FLZ101 / dl_coursera

A simple, fast and reliable Coursera crawling & downloading tool
MIT License
143 stars 30 forks source link
coursera

Todo

Install

Python ⩾3.5 is required. It is RECOMMENDED to install dl_coursera in a virtual environment.

# make sure you have Python ⩾3.5
$ python -c "from __future__ import print_function; import sys; print(':-)' if sys.version_info >= (3, 5) else ':-(')"
:-)

# install the latest version of dl_coursera
$ pip install -U dl_coursera
$ dl_coursera --version

How-to

  1. Get the cookies.txt file

    Sign in to Coursera, then use a browser extension to export cookies as cookies.txt. The cookies.txt will expire in about two weeks, so you don't need to do this so frequently.

    For Chrome, you can use the cookies.txt extension.

    For Firefox, you can use the Export Cookies extension.

  2. Enroll

    Navigate to homepage of the course/specialization you'd like to download, you can see its slug at the address bar. Enroll in it.

  3. Download

    $ dl_coursera --help
    usage: dl_coursera [-h] [--version] [--cookies COOKIES] --slug SLUG [--isSpec]
                      [--n-worker {1,2,3,4,5}] [--outdir OUTDIR] --how
                      {builtin,curl,aria2,aria2-rpc,uget,dummy}
                      [--generate-input-file] [--aria2-rpc-url ARIA2_RPC_URL]
                      [--aria2-rpc-secret ARIA2_RPC_SECRET]
    
    A simple, fast, and reliable Coursera crawling & downloading tool
    
    optional arguments:
    -h, --help            show this help message and exit
     --version             show program's version number and exit
     --cookies COOKIES     path of the `cookies.txt`
     --slug SLUG           slug of a course or a specializtion (with @--isSpec)
     --isSpec              indicate that @--slug is slug of a specialization
     --n-worker {1,2,3,4,5}
                           the number of threads used to crawl webpages.

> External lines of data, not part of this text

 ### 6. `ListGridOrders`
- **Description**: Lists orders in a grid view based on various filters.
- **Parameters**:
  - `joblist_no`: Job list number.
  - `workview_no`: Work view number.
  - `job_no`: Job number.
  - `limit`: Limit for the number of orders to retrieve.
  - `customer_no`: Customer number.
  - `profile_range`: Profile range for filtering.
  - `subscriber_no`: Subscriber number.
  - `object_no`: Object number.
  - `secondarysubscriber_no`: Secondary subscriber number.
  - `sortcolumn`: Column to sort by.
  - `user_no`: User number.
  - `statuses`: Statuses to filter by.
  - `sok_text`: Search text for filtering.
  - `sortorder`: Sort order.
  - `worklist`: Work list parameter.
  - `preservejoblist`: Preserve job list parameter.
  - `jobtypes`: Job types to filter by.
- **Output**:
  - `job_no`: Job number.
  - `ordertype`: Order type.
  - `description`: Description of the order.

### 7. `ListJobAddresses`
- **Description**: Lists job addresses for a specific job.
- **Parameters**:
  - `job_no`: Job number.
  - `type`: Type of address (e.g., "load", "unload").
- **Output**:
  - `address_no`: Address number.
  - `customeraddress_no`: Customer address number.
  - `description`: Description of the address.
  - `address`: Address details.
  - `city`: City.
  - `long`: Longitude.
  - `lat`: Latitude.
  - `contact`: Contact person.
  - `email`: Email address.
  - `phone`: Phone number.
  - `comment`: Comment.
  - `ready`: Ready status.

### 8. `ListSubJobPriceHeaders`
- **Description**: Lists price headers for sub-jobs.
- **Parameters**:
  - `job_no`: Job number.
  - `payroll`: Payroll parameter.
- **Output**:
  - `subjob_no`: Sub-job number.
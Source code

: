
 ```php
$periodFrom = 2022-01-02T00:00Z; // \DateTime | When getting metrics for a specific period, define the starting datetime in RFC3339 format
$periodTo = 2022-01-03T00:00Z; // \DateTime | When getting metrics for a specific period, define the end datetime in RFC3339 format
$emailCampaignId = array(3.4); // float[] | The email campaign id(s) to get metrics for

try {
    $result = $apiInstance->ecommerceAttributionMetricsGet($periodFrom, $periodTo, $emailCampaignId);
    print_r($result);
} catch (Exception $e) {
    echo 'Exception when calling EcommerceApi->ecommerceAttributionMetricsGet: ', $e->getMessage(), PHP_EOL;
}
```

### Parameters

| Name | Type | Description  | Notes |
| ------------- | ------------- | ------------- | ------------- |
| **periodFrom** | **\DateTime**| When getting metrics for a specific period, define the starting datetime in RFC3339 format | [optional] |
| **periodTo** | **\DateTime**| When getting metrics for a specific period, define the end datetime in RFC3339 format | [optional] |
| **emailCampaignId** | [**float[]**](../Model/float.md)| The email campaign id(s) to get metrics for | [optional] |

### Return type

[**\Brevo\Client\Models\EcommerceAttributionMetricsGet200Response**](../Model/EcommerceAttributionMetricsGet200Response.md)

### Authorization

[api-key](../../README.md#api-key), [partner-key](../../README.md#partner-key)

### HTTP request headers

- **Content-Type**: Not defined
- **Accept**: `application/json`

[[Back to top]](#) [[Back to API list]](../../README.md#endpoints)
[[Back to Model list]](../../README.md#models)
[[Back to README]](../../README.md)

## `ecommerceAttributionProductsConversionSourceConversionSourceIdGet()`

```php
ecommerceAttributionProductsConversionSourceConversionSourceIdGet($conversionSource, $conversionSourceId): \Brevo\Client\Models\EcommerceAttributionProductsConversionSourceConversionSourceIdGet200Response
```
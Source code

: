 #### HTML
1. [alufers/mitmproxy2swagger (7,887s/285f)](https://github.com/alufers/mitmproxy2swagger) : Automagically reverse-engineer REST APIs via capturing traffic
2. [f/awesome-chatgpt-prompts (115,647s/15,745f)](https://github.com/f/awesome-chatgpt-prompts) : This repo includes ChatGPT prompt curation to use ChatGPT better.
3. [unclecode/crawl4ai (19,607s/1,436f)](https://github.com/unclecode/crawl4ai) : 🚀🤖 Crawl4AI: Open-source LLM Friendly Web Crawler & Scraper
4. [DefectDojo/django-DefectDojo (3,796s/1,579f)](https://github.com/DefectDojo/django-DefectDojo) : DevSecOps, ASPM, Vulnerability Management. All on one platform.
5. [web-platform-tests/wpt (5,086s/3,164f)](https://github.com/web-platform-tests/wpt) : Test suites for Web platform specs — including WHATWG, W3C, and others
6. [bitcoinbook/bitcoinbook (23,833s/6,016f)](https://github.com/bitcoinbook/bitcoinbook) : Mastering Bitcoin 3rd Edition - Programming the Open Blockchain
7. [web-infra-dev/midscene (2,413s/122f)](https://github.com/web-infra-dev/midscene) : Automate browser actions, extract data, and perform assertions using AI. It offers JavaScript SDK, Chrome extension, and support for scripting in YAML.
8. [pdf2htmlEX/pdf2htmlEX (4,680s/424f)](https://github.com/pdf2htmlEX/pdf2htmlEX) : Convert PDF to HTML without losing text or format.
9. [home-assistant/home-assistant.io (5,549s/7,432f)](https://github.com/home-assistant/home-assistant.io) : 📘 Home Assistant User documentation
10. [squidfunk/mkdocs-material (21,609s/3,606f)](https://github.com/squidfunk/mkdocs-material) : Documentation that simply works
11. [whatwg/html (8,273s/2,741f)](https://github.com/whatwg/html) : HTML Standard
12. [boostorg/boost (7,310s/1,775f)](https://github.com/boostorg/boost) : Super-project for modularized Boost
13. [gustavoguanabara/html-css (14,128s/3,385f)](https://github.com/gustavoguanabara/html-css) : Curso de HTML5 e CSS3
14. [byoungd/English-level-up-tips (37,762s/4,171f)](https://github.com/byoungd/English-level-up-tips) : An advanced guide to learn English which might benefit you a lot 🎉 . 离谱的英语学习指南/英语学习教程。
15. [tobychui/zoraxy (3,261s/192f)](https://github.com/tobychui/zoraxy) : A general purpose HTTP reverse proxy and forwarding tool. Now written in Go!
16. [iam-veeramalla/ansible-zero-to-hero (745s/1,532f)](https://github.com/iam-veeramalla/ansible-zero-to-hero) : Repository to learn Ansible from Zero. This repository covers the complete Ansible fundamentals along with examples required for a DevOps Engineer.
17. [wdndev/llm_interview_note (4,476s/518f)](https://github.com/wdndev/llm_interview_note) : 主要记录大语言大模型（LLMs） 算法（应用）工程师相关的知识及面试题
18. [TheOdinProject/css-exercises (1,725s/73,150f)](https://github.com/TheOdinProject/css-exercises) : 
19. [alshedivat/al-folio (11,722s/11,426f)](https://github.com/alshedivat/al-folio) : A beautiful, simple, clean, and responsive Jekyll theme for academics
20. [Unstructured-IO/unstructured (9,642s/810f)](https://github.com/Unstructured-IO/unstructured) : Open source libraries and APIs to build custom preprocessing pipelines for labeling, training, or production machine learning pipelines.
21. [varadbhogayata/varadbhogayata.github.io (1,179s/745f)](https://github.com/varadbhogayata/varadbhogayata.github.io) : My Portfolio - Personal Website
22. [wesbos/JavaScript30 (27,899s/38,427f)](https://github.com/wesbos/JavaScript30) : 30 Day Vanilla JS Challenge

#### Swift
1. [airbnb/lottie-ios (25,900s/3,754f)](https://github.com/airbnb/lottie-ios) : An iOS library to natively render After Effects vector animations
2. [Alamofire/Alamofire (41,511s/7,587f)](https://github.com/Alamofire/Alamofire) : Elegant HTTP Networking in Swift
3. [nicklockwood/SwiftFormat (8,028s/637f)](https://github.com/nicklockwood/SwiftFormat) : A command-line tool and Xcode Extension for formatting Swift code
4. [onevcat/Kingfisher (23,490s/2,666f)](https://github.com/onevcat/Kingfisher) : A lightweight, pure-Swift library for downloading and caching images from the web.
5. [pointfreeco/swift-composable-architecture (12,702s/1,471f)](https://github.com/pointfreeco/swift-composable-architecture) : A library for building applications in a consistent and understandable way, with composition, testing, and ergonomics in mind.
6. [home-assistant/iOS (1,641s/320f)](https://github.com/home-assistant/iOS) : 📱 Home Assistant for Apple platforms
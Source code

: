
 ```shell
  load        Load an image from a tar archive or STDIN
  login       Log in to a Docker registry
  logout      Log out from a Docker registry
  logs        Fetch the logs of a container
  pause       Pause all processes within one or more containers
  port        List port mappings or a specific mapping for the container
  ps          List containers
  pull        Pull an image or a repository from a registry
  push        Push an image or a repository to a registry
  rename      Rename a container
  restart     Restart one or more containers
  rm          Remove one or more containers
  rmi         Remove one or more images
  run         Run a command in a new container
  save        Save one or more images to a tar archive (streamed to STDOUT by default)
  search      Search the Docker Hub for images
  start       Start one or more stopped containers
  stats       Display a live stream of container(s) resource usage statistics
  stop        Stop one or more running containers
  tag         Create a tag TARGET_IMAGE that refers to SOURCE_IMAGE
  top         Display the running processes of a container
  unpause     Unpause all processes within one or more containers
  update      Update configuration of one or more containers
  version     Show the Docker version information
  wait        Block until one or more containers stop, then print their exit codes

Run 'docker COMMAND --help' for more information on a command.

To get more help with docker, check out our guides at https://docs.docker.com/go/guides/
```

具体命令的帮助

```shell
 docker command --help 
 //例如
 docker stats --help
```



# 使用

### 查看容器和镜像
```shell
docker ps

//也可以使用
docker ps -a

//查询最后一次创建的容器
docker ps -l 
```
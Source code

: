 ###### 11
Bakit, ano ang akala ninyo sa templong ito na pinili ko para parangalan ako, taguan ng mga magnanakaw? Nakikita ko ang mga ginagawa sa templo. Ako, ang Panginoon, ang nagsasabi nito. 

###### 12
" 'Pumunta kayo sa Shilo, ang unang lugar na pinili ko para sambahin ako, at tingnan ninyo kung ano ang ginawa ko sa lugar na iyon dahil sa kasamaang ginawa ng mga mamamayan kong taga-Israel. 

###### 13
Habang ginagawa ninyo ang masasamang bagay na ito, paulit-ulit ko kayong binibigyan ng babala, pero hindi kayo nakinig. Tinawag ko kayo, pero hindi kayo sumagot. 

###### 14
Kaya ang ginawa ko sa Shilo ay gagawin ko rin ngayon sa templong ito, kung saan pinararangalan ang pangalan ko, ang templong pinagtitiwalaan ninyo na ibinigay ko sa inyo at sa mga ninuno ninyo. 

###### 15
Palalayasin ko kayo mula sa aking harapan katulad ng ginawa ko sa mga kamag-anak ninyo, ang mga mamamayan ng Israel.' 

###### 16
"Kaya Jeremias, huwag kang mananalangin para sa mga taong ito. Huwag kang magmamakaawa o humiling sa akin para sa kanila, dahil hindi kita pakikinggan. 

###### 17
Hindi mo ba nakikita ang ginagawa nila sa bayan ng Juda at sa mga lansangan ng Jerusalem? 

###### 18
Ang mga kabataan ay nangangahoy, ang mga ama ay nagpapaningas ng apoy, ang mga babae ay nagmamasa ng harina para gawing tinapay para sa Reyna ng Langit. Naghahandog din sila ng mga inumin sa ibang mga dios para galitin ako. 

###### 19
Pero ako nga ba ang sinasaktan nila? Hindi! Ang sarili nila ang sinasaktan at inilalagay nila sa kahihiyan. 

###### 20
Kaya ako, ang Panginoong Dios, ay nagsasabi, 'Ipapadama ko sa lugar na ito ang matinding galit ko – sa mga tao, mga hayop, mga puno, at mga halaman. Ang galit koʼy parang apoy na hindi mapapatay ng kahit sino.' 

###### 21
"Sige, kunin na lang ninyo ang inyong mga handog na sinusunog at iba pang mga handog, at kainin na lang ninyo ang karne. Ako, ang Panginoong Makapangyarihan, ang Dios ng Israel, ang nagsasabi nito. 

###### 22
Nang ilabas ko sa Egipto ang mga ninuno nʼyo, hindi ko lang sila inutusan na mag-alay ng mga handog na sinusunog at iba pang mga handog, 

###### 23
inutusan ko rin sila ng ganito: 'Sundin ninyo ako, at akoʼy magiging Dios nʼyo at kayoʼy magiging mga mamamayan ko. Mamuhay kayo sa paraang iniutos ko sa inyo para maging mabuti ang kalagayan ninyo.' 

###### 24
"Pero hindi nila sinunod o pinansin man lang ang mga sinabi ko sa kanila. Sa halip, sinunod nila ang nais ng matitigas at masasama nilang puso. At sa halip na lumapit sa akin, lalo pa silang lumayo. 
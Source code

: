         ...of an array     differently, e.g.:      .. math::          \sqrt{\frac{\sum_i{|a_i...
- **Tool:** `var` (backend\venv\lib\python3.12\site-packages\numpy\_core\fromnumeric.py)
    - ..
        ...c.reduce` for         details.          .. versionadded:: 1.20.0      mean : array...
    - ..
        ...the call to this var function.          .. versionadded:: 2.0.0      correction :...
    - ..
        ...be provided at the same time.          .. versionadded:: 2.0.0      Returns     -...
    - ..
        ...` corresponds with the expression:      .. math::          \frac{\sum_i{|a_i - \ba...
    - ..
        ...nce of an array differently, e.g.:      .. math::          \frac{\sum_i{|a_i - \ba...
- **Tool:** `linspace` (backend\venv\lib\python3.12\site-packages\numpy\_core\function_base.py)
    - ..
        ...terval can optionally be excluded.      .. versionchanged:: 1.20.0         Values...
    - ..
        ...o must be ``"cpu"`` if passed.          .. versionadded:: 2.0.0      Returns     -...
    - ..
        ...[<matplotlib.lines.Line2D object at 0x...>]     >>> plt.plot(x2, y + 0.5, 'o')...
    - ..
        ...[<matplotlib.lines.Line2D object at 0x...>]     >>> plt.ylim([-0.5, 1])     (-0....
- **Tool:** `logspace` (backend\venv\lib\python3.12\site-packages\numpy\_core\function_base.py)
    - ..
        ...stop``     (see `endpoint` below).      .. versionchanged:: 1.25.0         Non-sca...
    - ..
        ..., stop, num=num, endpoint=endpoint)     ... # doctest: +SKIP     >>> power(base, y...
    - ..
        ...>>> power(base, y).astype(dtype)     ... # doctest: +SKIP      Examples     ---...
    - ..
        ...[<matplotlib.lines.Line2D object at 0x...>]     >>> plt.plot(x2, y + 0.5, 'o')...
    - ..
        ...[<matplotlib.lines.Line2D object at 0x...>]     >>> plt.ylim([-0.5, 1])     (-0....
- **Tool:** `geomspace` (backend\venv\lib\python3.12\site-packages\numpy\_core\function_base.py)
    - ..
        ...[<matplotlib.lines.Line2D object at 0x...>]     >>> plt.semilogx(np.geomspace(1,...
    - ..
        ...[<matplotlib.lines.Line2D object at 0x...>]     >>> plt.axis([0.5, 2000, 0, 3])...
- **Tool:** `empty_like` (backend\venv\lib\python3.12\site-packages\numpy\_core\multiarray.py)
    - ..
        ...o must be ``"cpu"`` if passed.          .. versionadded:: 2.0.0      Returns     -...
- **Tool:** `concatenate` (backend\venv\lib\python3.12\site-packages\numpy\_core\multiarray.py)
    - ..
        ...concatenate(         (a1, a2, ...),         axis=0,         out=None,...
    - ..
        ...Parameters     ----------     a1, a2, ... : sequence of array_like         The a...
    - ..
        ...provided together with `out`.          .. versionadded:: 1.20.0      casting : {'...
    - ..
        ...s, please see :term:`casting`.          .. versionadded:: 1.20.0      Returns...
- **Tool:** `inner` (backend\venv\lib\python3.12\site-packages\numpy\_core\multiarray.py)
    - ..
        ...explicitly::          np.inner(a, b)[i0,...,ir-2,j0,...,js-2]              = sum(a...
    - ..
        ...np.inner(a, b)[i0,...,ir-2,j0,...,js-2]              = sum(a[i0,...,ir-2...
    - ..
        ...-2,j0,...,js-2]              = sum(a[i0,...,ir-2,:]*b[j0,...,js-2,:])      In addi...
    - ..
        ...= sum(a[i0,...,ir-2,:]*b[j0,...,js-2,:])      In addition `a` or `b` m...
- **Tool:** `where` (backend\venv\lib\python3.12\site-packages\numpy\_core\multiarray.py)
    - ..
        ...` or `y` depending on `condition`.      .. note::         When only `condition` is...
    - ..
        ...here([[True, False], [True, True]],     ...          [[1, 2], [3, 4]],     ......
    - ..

Default:
                           3
     --outdir OUTDIR       the directory to save files to. Default: `.'
     --how {builtin,curl,aria2,aria2-rpc,uget,dummy}
                           how to download files. builtin (NOT recommonded): use
                           the builtin downloader. curl: invoke `curl` or
                           generate an "input file" for it (with @--generate-
                           input-file). aria2: invoke `aria2c` or generate an
                           "input file" for it (with @--generate-input-file).
                           aria2-rpc (HIGHLY recommonded): add downloading tasks
                           to aria2 through its XML-RPC interface. uget
                           (recommonded): add downloading tasks to the uGet
                           Download Manager
     --generate-input-file
                           when @--how is curl/aria2, indicate that to generate
                           an "input file" for that tool, rather than to invoke
                           it
     --aria2-rpc-url ARIA2_RPC_URL
                           url of the aria2 XML-RPC interface. Default:
                           `http://localhost:6800/rpc'
     --aria2-rpc-secret ARIA2_RPC_SECRET
                           authorization token of the aria2 XML-RPC interface
    
    If the command succeeds, you shall see `Done :-)`. If some UNEXPECTED errors
    occur, try decreasing the value of @--n-worker and/or removing the directory
    @--outdir. For more information, visit `https://github.com/feng-lei/dl_coursera`.
    # download the course, of which slug is "mathematical-thinking"
    # saving files to the directory "mt"
    # using the "built-in" downloader
    $ dl_coursera --cookies path/to/cookies.txt --slug mathematical-thinking --outdir mt --how builtin
    # download the specialization, of which slug is "algorithms"
    # saving files to the directory "alg"
    # using the "built-in" downloader
    $ dl_coursera --cookies path/to/cookies.txt --slug algorithms --isSpec --outdir alg --how builtin --n-worker 1

Examples

using the "built-in" downloader

$ dl_coursera --cookies path/to/cookies.txt --slug mathematical-thinking --outdir mt --how builtin

using the "curl" downloader

# make sure curl (https://curl.haxx.se/download.html) is installed and in PATH
$ curl --version

The "curl" downloader can be used in two different ways: invoking curl, or generating an input file for curl.

invoke curl

$ dl_coursera --cookies path/to/cookies.txt --slug mathematical-thinking --outdir mt --how curl

generate an input file for curl

$ dl_coursera --cookies path/to/cookies.txt --slug mathematical-thinking --outdir mt --how curl --generate-input-file
$ curl --config mt/mathematical-thinking.download.curl_input_file.txt

using the "aria2" downloader

# make sure aria2 (https://aria2.github.io) is installed and in PATH
$ aria2c --version

The "aria2" downloader can be used in two different ways: invoking aria2c, or generating an input file for aria2c.

invoke aria2c

$ dl_coursera --cookies path/to/cookies.txt --slug mathematical-thinking --outdir mt --how aria2

generate an input file for aria2c

$ dl_coursera --cookies path/to/cookies.txt --slug mathematical-thinking --outdir mt --how aria2 --generate-input-file
$ aria2c --input-file mt/mathematical-thinking.download.aria2_input_file.txt

Using the "aria2-rpc" downloader

# make sure aria2 (https://aria2.github.io) is installed and in PATH
$ aria2c --version
# start aria2 with its XML-RPC interface enabled
$ aria2c --enable-rpc
$ dl_coursera --cookies path/to/cookies.txt --slug mathematical-thinking --outdir mt --how aria2-rpc

Using an aria2 GUI like webui-aria2 is highly recommended.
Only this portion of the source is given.